In 2008, Rick Neuheisel returned to his Alma Mater to work the same magic he had at Colorado and Washington, where he brought rare moments of national prominence to each school.

The NCAA was preparing to hammer USC like Mike Garrett had been robbing banks and using the money to buy cocaine for football recruits. Heralded coordinators DeWayne Walker and Norm Chow were moving to Westwood to join what looked to be the nation’s best coaching staff. USC was heading into recruiting battles with thirty scholarships tied behind its back and no post-season to offer potential recruits. It seemed completely inevitable that UCLA football would see its day in the Southern California sun.

There was only one problem—that thing about UCLA sucking. Even with all the advantages they could hope for, the Bruins have continued to lose recruiting battles not just with USC, but with schools all over the West.  Neuheisel is 15-22 in three seasons and at the end of last season he took it out on his coaching staff. A number of Bruin assistants got the axe including legendary Offensive Corrdinator Norm Chow. Chow was fired after a disappointing season running the Pistol offense that Neuheisel installed.  It was just as well. Asking Chow to run the pistol was like hiring Frank Ghery to design your tool shed.

Now Neuheisel is running his own offense and local and national analysts are suddenly predicting big things for the Bruins in 2011. ESPN’s Kirk Herbstreit called the Bruins his Pac-12 sleeper team and this week predicted they would win the Pac-12 South. Local analyst Petros Papidakis also loves the Bruins and has been touting them as a sleeper in the South.

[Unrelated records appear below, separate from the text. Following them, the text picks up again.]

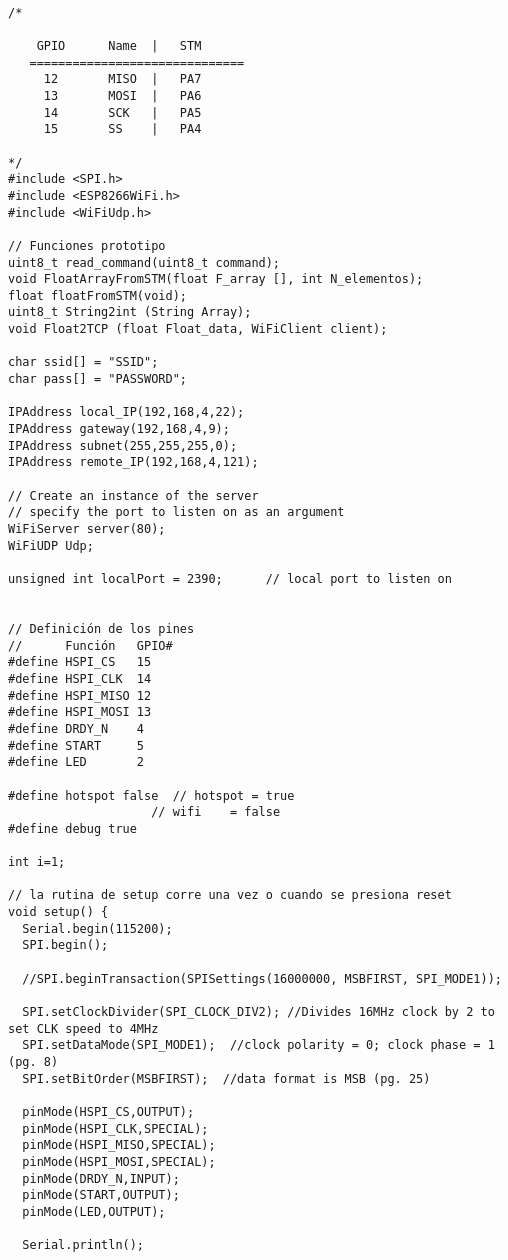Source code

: \begin{lstlisting}[label=algoritmo:ESP:master_fast.ino,style = STM-code,frame=single,caption=ESP:master\_fast.ino]

/*

    GPIO      Name  |   STM
   ==============================
     12       MISO  |   PA7
     13       MOSI  |   PA6
     14       SCK   |   PA5
     15       SS    |   PA4

*/
#include <SPI.h>
#include <ESP8266WiFi.h>
#include <WiFiUdp.h>

// Funciones prototipo
uint8_t read_command(uint8_t command);
void FloatArrayFromSTM(float F_array [], int N_elementos);
float floatFromSTM(void);
uint8_t String2int (String Array);
void Float2TCP (float Float_data, WiFiClient client);

char ssid[] = "SSID";
char pass[] = "PASSWORD";    

IPAddress local_IP(192,168,4,22);
IPAddress gateway(192,168,4,9);
IPAddress subnet(255,255,255,0);
IPAddress remote_IP(192,168,4,121);

// Create an instance of the server
// specify the port to listen on as an argument
WiFiServer server(80);
WiFiUDP Udp;

unsigned int localPort = 2390;      // local port to listen on


// Definición de los pines
//      Función   GPIO#
#define HSPI_CS   15
#define HSPI_CLK  14 
#define HSPI_MISO 12 
#define HSPI_MOSI 13 
#define DRDY_N    4 
#define START     5 
#define LED       2 

#define hotspot false  // hotspot = true
                    // wifi    = false
#define debug true

int i=1;

// la rutina de setup corre una vez o cuando se presiona reset
void setup() {
  Serial.begin(115200);                
  SPI.begin();

  //SPI.beginTransaction(SPISettings(16000000, MSBFIRST, SPI_MODE1));

  SPI.setClockDivider(SPI_CLOCK_DIV2); //Divides 16MHz clock by 2 to set CLK speed to 4MHz
  SPI.setDataMode(SPI_MODE1);  //clock polarity = 0; clock phase = 1 (pg. 8)
  SPI.setBitOrder(MSBFIRST);  //data format is MSB (pg. 25)  
  
  pinMode(HSPI_CS,OUTPUT);
  pinMode(HSPI_CLK,SPECIAL);
  pinMode(HSPI_MISO,SPECIAL);
  pinMode(HSPI_MOSI,SPECIAL);
  pinMode(DRDY_N,INPUT);
  pinMode(START,OUTPUT);
  pinMode(LED,OUTPUT);

  Serial.println();


\end{lstlisting}
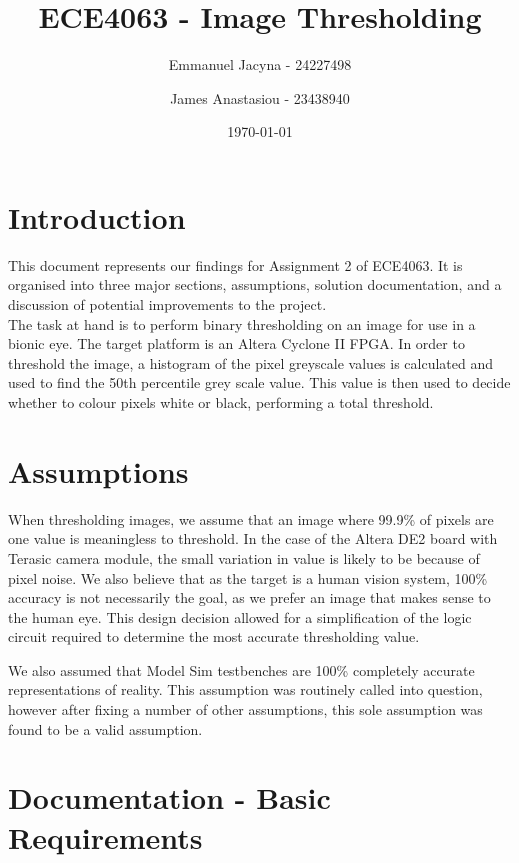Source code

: \documentclass[12pt]{article}
\title{ECE4063 - Image Thresholding}
\author{Emmanuel Jacyna - 24227498 \and James Anastasiou - 23438940}
\date{\today}
\begin{document}
\pagestyle{myheadings}
  \maketitle
  \pagebreak
  \tableofcontents
  \pagebreak
  \section{Introduction}
  This document represents our findings for Assignment 2 of ECE4063. It is organised into three major sections, assumptions, solution documentation, and a discussion of potential improvements to the project.\\
  
  The task at hand is to perform binary thresholding on an image for use in a bionic eye. The target platform is an Altera Cyclone II FPGA. In order to threshold the image, a histogram of the pixel greyscale values is calculated and used to find the 50th percentile grey scale value. This value is then used to decide whether to colour pixels white or black, performing a total threshold.
  
  \section{Assumptions}
  When thresholding images, we assume that an image where 99.9\% of pixels are one value is meaningless to threshold. In the case of the Altera DE2 board with Terasic camera module, the small variation in value is likely to be because of pixel noise. We also believe that as the target is a human vision system, 100\% accuracy is not necessarily the goal, as we prefer an image that makes sense to the human eye. This design decision allowed for a simplification of the logic circuit required to determine the most accurate thresholding value. 
  
  We also assumed that Model Sim testbenches are 100\% completely accurate representations of reality. This assumption was routinely called into question, however after fixing a number of other assumptions, this sole assumption was found to be a valid assumption.
  
 
  \section{Documentation - Basic Requirements}
\end{document}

You can find plenty of reasons to feel good about the Bruins this year as the team returns 17 starters and should have considerably better health than last season when the Bruins lost the 3rd most starts to injury in the FBS.

UCLA has had bad luck with QB health in recent years and started both Kevin Prince and Richard Brehaut last season.  Both are back and healthy this season as are all of the

Which returning UCLA QB who threw more INTs than TDs is this? Does it matter?

Bruins leading rushers and three of five offensive linemen.

Stability is a great thing in a college program, but I will rain on everyone’s parade here and point out that the the 2010 offense from which nine starters return was awful. They averaged 317 yards per game, which was worst of the 12 Pac teams last year.  Worse than Colorado (360), worse than Washington State (330), and more than 100 yards worse than USC (431).

Brehaut and Prince do indeed come back this season, but again, you have to wonder if that’s a good thing. In 2010, the pair combined for a pathetic 9 touchdowns and 12 interceptions.  The Bruins released their depth chart this week, but left the QB position off it meaning neither player has distinguished himself for the job yet. In a quarterback driven league like the Pac-12, this is a big problem.

UCLA’s pistol is a run-first offense and the running game looks to be solid for the Bruins in 2011. They return two backs who averaged better than 5 ypc last year in Jonathan Franklin and Derrick Coleman, and most of their O-line. The Bruins averaged 176 rushing yards per game in 2010, which was good for fourth in the Pac-10 behind USC, Stanford and Oregon (though well behind the latter two). With so many starters returning and a year of the pistol under their belts, UCLA should be a formidable smash-mouth team this year.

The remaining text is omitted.